Всем более-менее знакомо чувство «собственничества» в отношениях; но это не просто желание, чтобы твой партнёр проводил с тобой больше времени. Раз всё товар, которым можно владеть, — то и близкие отношения основываются на договоре о владении одним телом другого. Чем глубже в патриархат — тем сильнее мужчина владеет женщиной; чем ближе к зонам эмансипации, тем вероятнее ситуация взаимного владения партнёрами сексуальностью и психической сферой друг друга. Отсюда возникает сжигающее чувство ревности (и чудовищный уровень гендерного насилия, связанный с ним), в котором, конечно, тоже нет ничего естественного, оно появляется как реакция на нарушение права собственности. Коммодификация всего — превращение любой вещи или чувства и отношения в товар — главный негативный эффект неолиберализма на сферы близости. Но есть и другие, опосредованные. Прежде чем перейти к ним, я бы хотел ещё немного расширить рамку современного состояния неолиберализма, опираясь на книгу Бернара Стиглера The Neganthropocene. В тринадцати тезисах он определяет капитализм «как эпистему и энтропоцен» (текущая стадия антропоцена, тотальный исторический режим, увеличивающий энтропию), коротко перескажу его основные идеи.

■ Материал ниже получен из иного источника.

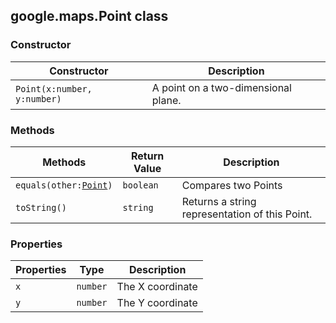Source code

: <h2 id="Point">
google.maps.Point
class
</h2><h3>Constructor</h3><table summary="class Point - Constructor" width="100%">
<thead>
<tr><th>Constructor</th>
<th>Description</th>
</tr></thead>
<tbody>
<tr>
<td><code>Point(x:number, y:number)</code></td>
<td>A point on a two-dimensional plane.</td>
</tr>
</tbody>
</table><h3>Methods</h3><table summary="class Point - Methods" width="100%">
<thead>
<tr><th>Methods</th>
<th>Return Value</th>
<th>Description</th>
</tr></thead>
<tbody>
<tr>
<td><code>equals(other:<a href="#Point">Point</a>)</code></td>
<td><code>boolean</code></td>
<td>Compares two Points</td>
</tr>
<tr>
<td><code>toString()</code></td>
<td><code>string</code></td>
<td>Returns a string representation of this Point.</td>
</tr>
</tbody>
</table><h3>Properties</h3><table summary="class Point - Properties" width="100%">
<thead>
<tr><th>Properties</th>
<th>Type</th>
<th>Description</th>
</tr></thead>
<tbody>
<tr>
<td><code>x</code></td>
<td><code>number</code></td>
<td>The X coordinate</td>
</tr>
<tr>
<td><code>y</code></td>
<td><code>number</code></td>
<td>The Y coordinate</td>
</tr>
</tbody>
</table>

Капитализм сегодня представляется эпистемой — всеохватным режимом дискурсивных практик, который задаёт векторы, по которым происходит производство и распространение знания, культуры и отношений; эта эпистема меняет все способы вычисления/измерения, доступные человеку, и превращает их в инструменты (вос)производства капиталистической реальности. Информация является оператором этой эпистемы: через спайку капитализма, компьютерных технологий и искусственного интеллекта, взяв на вооружение когнитивизм как единственно правильную форму знания, она превращает любые факты физической и социальной жизни в факты рыночного обмена. Однако по сути когнитивистская эпистема — это анти-эпистема, поскольку в конечном итоге, по Стиглеру, она приводит к абсолютному не-знанию (так называемой эпохе постправды), поскольку всё знание она сводит к вычислению, а несводимое — обесценивает. Знание заменяется навыками (skills), то есть умениями подстроиться под задачу и под систему, которая эту задачу реализует. А автоматизация труда и алгоритмы, способные подстраиваться под задачи, по сути ведут к уничтожению оплачиваемого труда как условия роста экономики. С целью выхода за пределы этой хаотической ситуации Стиглер предлагает понятие негантропоцена, в котором необходимо будет пересмотреть отношения между эпистемой и тем, как вещи производятся, равно как и всю целиком архитектуру информационных сетей и текущего понимания данных, что по сути должно привести к разрушению того, что Стиглер, Срничек и другие называют «капитализмом платформ».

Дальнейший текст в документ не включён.